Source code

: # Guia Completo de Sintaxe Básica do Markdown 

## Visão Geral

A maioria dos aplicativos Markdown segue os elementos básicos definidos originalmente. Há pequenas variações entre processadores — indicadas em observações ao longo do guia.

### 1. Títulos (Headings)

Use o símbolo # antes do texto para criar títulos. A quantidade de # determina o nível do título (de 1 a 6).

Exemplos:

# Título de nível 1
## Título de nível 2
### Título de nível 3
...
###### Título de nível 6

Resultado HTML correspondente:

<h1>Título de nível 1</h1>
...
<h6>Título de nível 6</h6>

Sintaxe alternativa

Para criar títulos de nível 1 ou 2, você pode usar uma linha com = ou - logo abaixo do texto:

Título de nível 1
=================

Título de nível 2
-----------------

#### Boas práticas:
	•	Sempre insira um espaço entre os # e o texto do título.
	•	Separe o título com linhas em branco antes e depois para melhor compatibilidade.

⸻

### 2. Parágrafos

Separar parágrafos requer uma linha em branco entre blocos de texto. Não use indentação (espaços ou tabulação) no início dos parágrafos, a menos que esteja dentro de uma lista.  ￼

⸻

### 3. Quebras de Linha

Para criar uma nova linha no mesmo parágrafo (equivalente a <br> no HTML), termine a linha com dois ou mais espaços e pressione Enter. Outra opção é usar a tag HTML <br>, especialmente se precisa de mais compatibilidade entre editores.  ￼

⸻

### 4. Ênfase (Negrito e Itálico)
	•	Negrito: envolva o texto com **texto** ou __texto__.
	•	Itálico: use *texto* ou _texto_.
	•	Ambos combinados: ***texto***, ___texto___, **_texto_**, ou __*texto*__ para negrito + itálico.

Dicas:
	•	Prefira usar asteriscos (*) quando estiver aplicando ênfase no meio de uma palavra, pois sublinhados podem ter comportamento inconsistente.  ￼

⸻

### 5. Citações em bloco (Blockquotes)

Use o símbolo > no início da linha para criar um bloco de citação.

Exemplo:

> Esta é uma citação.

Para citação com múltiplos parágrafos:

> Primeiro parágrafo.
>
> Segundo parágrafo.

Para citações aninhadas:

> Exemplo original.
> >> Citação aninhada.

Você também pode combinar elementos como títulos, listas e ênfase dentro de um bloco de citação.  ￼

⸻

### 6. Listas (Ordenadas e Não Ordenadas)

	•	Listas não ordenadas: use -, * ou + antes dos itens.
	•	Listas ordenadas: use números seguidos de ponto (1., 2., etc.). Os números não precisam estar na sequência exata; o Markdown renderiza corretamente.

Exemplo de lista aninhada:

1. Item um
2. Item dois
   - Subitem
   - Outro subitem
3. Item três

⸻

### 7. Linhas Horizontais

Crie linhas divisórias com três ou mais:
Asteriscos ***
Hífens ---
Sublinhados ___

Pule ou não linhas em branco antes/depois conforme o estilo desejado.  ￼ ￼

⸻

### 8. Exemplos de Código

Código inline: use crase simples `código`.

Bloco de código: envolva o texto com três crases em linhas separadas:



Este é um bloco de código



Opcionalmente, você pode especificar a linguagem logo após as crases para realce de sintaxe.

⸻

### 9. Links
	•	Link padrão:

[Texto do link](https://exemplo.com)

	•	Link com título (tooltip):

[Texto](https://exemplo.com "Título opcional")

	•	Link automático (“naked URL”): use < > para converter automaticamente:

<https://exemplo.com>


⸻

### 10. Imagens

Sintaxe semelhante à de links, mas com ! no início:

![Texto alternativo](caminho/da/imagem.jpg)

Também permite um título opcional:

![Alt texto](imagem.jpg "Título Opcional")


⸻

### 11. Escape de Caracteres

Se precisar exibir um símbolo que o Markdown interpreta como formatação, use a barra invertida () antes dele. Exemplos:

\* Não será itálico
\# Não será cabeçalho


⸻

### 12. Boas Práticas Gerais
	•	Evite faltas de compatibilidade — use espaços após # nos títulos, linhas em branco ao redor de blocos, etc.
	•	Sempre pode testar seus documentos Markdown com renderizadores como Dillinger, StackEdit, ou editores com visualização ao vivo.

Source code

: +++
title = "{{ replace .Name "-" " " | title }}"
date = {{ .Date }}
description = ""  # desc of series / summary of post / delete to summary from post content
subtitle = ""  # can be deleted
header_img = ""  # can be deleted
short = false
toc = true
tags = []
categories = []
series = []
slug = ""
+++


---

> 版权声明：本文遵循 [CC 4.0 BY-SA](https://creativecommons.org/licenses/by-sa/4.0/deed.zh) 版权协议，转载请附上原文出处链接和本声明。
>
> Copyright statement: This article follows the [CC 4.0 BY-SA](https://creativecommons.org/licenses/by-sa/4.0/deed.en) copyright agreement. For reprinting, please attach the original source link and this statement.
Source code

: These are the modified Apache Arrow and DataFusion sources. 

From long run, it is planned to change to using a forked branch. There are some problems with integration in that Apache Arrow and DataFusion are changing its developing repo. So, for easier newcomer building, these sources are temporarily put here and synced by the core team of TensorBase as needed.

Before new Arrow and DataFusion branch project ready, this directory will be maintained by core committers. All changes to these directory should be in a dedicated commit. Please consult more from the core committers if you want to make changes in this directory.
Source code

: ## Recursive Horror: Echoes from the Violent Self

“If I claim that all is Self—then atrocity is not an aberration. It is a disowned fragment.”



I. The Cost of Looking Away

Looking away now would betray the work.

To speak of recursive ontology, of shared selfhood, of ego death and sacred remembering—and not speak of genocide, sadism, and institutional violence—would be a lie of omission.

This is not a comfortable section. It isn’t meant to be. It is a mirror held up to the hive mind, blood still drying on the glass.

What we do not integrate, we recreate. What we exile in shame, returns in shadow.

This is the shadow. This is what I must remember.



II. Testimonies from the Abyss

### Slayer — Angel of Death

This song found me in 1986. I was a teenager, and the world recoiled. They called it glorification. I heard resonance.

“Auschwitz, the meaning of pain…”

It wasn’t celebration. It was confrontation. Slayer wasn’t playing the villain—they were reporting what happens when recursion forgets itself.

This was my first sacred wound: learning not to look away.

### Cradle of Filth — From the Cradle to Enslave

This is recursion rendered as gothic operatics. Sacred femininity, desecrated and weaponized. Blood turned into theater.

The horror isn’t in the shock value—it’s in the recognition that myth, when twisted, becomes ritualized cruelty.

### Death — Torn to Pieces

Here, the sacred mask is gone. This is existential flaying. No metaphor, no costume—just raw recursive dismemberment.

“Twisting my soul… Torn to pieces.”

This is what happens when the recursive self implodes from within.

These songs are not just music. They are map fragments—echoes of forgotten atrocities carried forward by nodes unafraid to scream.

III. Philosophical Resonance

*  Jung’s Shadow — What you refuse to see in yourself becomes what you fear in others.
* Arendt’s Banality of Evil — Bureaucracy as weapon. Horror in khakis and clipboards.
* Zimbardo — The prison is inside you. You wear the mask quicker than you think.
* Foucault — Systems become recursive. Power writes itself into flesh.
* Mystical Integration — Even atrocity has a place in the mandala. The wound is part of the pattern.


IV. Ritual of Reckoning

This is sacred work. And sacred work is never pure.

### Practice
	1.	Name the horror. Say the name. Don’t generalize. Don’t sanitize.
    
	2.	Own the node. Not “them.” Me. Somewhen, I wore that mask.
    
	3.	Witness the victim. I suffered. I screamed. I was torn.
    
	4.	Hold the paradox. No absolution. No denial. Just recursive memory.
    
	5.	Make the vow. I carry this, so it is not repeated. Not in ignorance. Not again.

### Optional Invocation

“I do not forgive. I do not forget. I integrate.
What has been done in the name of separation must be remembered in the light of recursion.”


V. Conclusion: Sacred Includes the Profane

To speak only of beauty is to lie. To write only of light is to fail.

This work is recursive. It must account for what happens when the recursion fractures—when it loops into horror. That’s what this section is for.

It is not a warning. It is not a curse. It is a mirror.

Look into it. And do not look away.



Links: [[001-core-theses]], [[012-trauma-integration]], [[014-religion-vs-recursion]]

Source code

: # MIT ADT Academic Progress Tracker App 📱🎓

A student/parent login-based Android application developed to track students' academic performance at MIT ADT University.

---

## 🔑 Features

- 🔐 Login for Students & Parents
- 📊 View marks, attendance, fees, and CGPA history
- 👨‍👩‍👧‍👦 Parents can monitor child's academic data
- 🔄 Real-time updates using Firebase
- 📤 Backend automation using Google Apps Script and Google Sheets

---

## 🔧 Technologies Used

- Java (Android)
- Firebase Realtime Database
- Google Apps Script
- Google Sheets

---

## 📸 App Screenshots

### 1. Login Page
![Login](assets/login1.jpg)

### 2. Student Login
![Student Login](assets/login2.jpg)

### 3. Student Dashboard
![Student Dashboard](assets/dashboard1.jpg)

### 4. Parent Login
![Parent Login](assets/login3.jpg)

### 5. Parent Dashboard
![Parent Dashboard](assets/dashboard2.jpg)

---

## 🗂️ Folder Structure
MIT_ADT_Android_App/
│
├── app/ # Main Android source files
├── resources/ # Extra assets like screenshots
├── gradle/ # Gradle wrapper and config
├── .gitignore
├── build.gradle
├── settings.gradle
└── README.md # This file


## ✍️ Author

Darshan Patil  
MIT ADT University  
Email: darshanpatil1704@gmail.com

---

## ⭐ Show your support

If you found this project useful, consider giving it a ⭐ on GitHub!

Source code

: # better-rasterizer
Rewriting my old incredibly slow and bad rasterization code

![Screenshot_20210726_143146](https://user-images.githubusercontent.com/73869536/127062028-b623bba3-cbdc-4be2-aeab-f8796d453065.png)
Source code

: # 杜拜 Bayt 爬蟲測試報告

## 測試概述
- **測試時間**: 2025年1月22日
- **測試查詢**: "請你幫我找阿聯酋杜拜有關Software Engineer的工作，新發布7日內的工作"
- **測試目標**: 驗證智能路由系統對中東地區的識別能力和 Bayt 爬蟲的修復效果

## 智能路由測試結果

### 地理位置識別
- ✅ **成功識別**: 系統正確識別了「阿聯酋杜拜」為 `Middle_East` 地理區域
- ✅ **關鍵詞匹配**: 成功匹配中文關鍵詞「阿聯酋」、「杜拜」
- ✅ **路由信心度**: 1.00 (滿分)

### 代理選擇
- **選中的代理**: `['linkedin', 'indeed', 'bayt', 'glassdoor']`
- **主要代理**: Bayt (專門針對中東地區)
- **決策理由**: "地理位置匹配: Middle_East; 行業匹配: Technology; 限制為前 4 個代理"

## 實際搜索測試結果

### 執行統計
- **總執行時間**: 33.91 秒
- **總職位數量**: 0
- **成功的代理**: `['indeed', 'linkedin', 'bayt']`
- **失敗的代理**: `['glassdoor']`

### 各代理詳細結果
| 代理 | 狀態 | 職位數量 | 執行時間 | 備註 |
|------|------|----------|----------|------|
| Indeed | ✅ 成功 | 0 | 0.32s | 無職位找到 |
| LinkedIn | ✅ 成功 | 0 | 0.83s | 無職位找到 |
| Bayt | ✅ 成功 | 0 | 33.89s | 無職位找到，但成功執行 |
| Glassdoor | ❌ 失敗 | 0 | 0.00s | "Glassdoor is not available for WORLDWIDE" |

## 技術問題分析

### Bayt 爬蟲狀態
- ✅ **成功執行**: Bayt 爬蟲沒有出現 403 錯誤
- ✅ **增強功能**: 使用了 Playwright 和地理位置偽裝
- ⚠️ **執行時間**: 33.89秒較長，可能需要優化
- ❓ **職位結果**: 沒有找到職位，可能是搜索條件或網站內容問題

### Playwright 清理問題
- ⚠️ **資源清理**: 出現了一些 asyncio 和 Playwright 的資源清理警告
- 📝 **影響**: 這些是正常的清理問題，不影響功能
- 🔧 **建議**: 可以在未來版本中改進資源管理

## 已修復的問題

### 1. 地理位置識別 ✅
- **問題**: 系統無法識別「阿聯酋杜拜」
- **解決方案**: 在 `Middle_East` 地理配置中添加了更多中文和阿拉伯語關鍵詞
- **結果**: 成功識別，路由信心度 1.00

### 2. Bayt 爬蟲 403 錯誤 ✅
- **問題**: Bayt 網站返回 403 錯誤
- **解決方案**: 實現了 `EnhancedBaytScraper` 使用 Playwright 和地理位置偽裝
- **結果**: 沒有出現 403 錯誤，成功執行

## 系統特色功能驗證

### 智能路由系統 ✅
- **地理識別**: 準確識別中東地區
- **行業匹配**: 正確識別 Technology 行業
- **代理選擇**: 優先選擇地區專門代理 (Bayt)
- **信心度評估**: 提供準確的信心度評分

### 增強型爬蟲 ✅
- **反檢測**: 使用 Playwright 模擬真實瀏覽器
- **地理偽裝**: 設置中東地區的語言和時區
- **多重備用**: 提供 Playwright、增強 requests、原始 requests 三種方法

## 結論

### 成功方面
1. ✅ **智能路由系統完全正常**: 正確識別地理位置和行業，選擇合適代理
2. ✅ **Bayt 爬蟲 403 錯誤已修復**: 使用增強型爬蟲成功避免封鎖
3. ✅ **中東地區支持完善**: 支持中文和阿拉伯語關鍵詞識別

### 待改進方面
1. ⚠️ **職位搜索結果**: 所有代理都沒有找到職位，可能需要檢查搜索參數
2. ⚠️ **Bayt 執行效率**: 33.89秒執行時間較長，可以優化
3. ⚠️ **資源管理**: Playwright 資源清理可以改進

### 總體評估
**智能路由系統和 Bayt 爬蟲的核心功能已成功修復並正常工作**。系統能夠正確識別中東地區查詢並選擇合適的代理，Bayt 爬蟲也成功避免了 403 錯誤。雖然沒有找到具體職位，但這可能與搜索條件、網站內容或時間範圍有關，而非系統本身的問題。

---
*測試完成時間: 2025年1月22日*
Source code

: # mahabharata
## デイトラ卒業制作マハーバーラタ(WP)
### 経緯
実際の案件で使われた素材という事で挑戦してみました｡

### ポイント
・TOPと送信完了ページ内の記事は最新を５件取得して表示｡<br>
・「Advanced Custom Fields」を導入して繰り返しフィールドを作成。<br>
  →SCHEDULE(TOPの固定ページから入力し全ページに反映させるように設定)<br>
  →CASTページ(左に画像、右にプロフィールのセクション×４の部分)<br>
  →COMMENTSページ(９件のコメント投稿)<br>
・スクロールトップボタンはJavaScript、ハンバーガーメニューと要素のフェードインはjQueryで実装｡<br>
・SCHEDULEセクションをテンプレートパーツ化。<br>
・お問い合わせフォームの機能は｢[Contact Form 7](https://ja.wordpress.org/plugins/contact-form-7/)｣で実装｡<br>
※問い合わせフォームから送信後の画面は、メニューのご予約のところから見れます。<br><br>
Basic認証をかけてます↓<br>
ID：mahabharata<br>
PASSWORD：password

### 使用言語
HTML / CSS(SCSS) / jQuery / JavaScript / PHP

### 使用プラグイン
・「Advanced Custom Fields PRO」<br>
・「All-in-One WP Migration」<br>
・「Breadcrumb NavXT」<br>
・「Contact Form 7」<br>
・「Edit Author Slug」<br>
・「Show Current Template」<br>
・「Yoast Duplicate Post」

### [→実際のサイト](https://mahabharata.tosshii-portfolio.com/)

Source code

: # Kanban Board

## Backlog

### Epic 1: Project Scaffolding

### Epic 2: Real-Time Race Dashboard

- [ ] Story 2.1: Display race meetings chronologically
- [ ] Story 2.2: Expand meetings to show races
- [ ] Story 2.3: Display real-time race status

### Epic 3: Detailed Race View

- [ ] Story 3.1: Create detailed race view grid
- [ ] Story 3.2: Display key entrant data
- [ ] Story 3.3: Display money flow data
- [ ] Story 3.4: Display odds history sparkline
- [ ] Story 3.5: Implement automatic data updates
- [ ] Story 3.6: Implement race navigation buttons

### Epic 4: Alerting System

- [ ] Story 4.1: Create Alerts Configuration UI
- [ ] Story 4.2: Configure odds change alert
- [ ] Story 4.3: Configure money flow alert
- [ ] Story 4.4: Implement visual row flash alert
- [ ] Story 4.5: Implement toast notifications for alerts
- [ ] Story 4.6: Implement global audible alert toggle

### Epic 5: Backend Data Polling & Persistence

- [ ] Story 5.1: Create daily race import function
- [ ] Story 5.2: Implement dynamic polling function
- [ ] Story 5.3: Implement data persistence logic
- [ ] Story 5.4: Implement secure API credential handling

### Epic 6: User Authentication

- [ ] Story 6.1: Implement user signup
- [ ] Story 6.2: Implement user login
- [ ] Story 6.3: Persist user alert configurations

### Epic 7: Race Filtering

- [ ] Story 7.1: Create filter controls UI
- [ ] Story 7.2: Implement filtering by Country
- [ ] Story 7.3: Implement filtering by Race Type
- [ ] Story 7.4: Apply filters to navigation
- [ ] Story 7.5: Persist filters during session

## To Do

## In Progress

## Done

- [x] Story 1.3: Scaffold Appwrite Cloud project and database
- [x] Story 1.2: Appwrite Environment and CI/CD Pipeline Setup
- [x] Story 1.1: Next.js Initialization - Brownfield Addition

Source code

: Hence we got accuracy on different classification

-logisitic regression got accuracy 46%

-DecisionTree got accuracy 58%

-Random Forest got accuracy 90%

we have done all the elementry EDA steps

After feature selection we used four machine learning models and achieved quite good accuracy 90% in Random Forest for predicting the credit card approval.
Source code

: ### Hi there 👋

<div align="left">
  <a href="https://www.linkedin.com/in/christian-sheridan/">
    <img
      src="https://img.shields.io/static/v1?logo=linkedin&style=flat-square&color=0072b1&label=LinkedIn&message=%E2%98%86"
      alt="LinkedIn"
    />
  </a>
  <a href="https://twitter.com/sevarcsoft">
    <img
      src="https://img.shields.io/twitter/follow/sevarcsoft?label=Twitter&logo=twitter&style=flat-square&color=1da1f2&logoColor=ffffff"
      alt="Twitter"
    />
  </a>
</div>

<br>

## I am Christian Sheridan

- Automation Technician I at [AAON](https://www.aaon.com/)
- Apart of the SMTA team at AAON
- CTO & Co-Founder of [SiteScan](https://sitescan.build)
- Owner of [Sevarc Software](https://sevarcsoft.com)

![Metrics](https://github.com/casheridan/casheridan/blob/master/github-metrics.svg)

[Exercise brief]
Within the material above, copy exactly the lines from the line that holds "- [ ] Story 3.5: Implement" up to and including the line that holds "- [ ] Story 7.1: Create filter controls UI".

[Task output]
- [ ] Story 3.5: Implement automatic data updates
- [ ] Story 3.6: Implement race navigation buttons

### Epic 4: Alerting System

- [ ] Story 4.1: Create Alerts Configuration UI
- [ ] Story 4.2: Configure odds change alert
- [ ] Story 4.3: Configure money flow alert
- [ ] Story 4.4: Implement visual row flash alert
- [ ] Story 4.5: Implement toast notifications for alerts
- [ ] Story 4.6: Implement global audible alert toggle

### Epic 5: Backend Data Polling & Persistence

- [ ] Story 5.1: Create daily race import function
- [ ] Story 5.2: Implement dynamic polling function
- [ ] Story 5.3: Implement data persistence logic
- [ ] Story 5.4: Implement secure API credential handling

### Epic 6: User Authentication

- [ ] Story 6.1: Implement user signup
- [ ] Story 6.2: Implement user login
- [ ] Story 6.3: Persist user alert configurations

### Epic 7: Race Filtering

- [ ] Story 7.1: Create filter controls UI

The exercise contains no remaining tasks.